# DIRECTIONS FOR THIS TASK:
Transcribe the entries below exactly as they appear.
####################
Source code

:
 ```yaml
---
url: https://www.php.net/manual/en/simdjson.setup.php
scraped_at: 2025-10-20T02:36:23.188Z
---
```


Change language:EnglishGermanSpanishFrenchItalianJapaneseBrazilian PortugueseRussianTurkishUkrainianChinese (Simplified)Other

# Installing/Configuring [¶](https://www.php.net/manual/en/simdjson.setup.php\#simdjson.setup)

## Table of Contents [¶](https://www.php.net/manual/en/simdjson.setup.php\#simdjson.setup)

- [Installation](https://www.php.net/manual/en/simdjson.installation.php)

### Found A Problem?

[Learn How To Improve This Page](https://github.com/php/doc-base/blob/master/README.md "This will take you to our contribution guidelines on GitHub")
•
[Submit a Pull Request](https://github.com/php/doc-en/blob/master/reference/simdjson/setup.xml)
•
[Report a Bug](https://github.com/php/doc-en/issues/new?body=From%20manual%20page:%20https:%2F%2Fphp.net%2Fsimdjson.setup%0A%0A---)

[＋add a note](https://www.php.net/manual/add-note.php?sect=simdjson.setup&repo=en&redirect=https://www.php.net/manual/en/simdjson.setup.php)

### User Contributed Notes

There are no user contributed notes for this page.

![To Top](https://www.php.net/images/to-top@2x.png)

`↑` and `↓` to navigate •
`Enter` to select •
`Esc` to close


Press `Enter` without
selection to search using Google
####################
# ANSWER TO THIS TASK:
Source code

:
 ```yaml
---
url: https://www.php.net/manual/en/simdjson.setup.php
scraped_at: 2025-10-20T02:36:23.188Z
---
```


Change language:EnglishGermanSpanishFrenchItalianJapaneseBrazilian PortugueseRussianTurkishUkrainianChinese (Simplified)Other

# Installing/Configuring [¶](https://www.php.net/manual/en/simdjson.setup.php\#simdjson.setup)

## Table of Contents [¶](https://www.php.net/manual/en/simdjson.setup.php\#simdjson.setup)

- [Installation](https://www.php.net/manual/en/simdjson.installation.php)

### Found A Problem?

[Learn How To Improve This Page](https://github.com/php/doc-base/blob/master/README.md "This will take you to our contribution guidelines on GitHub")
•
[Submit a Pull Request](https://github.com/php/doc-en/blob/master/reference/simdjson/setup.xml)
•
[Report a Bug](https://github.com/php/doc-en/issues/new?body=From%20manual%20page:%20https:%2F%2Fphp.net%2Fsimdjson.setup%0A%0A---)

[＋add a note](https://www.php.net/manual/add-note.php?sect=simdjson.setup&repo=en&redirect=https://www.php.net/manual/en/simdjson.setup.php)

### User Contributed Notes

There are no user contributed notes for this page.

![To Top](https://www.php.net/images/to-top@2x.png)

`↑` and `↓` to navigate •
`Enter` to select •
`Esc` to close


Press `Enter` without
selection to search using Google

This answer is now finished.